Qualquer semelhança é mera realidade. Ou quase isso.
Lembro da primeira vez que você me olhou, de cima do palco. Eu estava na quinta fileira, com o olhar derretido. Fazia coraçãozinho com as mãos. Naquela época, isso não era mico. Tentava de alguma maneira chamar sua atenção. Deu certo! Quando o seu olhar encontrou o meu, quase não acreditei.
Teve também a nossa primeira foto juntos, você lembra? Eu estava de cabelo curto e vermelho, marcas típicas da rebeldia adolescente. Com o blusão do colégio. Te esperava na frente do prédio. Já você vestia uma camisa xadrez, quadriculada, em tons de vermelho e azul. Te abracei e pedi para alguém bater aquela que seria a nossa primeira fotografia juntos. A máquina, emprestada, ainda era analógica. Passei dias agoniantes esperando o filme ser revelado.
Não tem como esquecer do primeiro oi, o primeiro abraço, o primeiro riso e aquele choro de tristeza. Aquele aniversário, o encontro no aeroporto, a despedida. Naquela época era tudo muito definitivo, exacerbado. A felicidade e a tristeza pareciam para sempre: a inocência da juventude. A passagem da infância para a adolescência. A descoberta das novas sensações. A gente nunca se dá conta, né?
Inclusive, descobri o que era tesão com você, sabia?
Não lembro exatamente o mês. Outubro. Setembro, talvez. Eu desviei meu caminho e passei para te ver ensaiar. Era final de tarde, mas fazia calor.

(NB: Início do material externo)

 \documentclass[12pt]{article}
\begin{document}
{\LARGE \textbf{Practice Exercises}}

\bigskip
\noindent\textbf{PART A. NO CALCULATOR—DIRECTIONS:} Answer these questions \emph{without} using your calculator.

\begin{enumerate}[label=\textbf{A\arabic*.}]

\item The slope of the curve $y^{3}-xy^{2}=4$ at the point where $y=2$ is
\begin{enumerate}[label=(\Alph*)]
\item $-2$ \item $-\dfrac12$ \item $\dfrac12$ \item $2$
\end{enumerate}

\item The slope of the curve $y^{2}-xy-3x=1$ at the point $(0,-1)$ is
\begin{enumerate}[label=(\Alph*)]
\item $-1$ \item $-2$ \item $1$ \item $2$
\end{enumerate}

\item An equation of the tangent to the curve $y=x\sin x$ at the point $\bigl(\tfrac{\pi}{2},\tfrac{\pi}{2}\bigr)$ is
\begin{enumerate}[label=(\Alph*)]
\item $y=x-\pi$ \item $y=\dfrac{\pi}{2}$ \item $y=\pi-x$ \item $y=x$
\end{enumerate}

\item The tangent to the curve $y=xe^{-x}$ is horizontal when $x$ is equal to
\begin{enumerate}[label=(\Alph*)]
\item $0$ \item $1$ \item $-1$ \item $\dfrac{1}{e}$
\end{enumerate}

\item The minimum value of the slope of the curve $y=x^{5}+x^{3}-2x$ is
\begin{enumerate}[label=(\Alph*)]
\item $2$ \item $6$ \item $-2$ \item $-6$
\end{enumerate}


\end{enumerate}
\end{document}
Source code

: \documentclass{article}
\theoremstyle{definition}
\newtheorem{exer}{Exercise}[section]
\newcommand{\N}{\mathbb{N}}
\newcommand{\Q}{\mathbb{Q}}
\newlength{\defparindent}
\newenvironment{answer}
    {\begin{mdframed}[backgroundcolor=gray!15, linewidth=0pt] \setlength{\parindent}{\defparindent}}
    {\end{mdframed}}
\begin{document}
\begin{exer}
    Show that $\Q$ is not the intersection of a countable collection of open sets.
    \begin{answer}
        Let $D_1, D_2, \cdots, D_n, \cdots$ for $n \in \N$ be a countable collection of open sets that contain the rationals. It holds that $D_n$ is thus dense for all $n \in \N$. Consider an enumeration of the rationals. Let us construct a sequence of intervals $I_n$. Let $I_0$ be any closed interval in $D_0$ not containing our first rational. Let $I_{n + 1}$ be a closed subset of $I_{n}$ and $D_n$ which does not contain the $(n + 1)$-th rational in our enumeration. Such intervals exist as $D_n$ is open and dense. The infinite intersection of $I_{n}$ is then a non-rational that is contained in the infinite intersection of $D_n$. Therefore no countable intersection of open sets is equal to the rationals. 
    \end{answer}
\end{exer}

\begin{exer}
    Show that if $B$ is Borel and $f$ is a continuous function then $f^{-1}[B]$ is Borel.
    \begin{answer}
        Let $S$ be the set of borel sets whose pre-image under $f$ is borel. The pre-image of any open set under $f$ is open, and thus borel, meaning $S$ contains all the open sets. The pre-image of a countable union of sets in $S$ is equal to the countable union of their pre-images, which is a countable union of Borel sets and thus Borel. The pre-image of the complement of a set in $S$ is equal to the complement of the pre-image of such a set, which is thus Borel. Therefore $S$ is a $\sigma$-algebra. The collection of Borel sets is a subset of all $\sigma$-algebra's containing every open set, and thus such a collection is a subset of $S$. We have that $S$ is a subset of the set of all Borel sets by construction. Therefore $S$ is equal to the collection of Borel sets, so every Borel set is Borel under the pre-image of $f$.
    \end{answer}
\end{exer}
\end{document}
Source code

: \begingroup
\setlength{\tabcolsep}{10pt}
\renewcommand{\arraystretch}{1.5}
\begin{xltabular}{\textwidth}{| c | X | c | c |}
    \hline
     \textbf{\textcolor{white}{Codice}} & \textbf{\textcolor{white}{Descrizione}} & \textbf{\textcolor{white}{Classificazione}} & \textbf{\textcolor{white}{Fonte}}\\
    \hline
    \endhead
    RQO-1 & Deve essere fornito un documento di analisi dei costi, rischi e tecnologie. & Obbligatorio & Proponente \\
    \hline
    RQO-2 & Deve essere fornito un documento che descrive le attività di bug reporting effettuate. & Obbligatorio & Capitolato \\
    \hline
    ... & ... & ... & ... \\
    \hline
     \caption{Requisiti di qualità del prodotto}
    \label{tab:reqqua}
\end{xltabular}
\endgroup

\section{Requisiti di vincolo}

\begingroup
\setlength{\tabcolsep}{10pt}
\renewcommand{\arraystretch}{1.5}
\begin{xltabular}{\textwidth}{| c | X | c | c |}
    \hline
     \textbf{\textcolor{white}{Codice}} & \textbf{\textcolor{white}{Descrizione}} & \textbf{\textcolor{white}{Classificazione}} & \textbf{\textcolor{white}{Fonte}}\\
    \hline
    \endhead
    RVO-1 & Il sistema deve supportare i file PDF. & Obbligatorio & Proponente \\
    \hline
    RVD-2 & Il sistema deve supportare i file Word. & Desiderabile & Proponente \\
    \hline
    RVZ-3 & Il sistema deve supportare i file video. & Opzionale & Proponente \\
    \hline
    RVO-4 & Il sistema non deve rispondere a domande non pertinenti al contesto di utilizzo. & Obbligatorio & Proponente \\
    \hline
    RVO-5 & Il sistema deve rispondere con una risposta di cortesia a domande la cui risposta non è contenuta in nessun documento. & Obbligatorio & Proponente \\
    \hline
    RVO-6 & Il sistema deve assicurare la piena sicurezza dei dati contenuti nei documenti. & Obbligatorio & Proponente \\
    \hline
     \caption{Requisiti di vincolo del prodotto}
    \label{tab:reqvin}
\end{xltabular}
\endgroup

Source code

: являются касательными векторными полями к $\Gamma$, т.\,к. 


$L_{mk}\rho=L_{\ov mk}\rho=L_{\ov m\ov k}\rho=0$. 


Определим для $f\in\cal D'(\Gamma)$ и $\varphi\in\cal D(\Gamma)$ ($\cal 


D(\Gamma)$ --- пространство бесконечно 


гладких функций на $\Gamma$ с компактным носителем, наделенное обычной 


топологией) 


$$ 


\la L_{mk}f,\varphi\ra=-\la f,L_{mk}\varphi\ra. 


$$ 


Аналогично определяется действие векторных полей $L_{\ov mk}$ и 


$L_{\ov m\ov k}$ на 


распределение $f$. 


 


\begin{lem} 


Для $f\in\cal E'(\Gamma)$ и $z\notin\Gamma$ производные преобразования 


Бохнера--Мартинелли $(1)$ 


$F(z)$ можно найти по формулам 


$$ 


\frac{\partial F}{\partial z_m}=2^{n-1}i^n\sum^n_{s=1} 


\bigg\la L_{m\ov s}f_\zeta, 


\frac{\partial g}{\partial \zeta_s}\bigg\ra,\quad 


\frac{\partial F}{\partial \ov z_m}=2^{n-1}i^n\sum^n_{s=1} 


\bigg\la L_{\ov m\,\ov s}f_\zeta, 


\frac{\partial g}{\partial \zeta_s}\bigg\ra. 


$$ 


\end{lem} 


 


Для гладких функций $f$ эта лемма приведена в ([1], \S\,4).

Você estava saindo e parou para falar comigo e com as outras pessoas que estavam por ali. Na primeira oportunidade, pedi uma foto e fui te abraçando pela cintura. Você me imitou no gesto.
Escorregou sua mão direita de uma ponta a outra, pela minhas costas. Eu senti um arrepio forte, um calor. Te olhei meio de lado, sem entender, com a maior cara de #aimeudeusdoceuoqueéisso. No instante em que o flash foi disparado. Você se despediu e seguiu seu caminho. Eu fiquei ali parada e de pernas bambas.
**
Depois daquele fatídico anúncio, decidi colocá-lo dentro de uma caixinha, na última prateleira do guarda-roupa, junto com todas as minhas fotos, revistas e posteres. Como a vida pedia, transferi os sonhos para a carreira, trabalho e faculdade. Você também parecia cansado daquela vida. Tanto é que sumiu dos palcos e do mundo dos holofotes.
Confesso, não foi tão difícil quanto eu achei que seria. Chorei no dia 11 e depois no dia 18. Me apaguei as fotos, revivi os videos e todos aqueles momentos. Me questionei o porquê daquela decisão várias vezes. E por muitas outras quis voltar atrás, quis que você voltasse atrás. Mas, depois passou. A menina, quase mulher, estava pronta para viver as novas possibilidades que se apresentavam. Corpo e mente foram em busca de sensações mais reais.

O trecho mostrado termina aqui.